America Rising, by contrast, isn't bothering with the details of actual policy. The group is targeting vulnerable Dems who support the idea (first articulated by Sen. Jeanne Shaheen, D-N.H.) of extending the open enrollment period even further, if problems with the federal exchange persist, and just pretending that this is the same thing as delaying the individual mandate for a year.
The administration has suggested that it will provide hardship exemptions from the mandate for anyone who's prevented from purchasing insurance for technological reasons. Combine that with an extension of the open enrollment period, and what Dems are really considering is a plan to give the administration as much time as it needs to get Healthcare.gov up and running, without disrupting marketplaces in states that built their own exchanges.
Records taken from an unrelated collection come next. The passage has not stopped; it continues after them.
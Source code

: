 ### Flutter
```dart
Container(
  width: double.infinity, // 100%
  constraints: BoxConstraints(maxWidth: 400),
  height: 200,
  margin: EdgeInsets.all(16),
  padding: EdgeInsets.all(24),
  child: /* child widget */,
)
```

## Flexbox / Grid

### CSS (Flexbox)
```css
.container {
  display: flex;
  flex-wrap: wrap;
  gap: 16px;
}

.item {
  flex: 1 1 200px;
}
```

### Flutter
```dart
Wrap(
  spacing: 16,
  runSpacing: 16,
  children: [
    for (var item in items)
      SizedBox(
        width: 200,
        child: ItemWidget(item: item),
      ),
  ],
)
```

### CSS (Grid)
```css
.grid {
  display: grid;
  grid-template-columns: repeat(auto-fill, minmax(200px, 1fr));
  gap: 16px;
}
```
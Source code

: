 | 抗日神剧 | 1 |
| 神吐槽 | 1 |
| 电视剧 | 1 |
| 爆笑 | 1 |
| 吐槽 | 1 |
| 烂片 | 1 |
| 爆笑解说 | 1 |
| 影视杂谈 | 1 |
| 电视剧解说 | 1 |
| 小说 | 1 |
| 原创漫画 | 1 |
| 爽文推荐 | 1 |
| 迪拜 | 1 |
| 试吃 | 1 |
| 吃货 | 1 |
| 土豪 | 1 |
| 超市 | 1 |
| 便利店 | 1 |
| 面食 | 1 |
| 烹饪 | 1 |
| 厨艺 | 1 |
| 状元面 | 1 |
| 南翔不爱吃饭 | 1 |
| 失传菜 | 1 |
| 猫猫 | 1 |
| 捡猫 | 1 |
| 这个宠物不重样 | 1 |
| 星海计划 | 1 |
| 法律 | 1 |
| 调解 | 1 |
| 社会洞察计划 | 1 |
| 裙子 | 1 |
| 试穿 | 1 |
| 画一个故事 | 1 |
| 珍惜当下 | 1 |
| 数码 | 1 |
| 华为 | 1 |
The GOP plan, by contrast, is to use Healthcare.gov's problems as a pretext for undermining the entire law, even in states where people are signing up by the thousands. And the goal now is to obscure the enormous differences between the two in order to fuse an attack on Obamacare with a post hoc effort to slither away from responsibility for the shutdown.
None of this is great for Obamacare. But for Democrats, it's at worst an embarrassing admission that the federally facilitated exchanges are broken and might not be fixed quickly. If Republicans were willing to just leave it at that, they could have put the issue to real political use. Instead they're resorting to the same kind of outrageous, self-discrediting overreach that has defined every chapter of their campaign against Obamacare.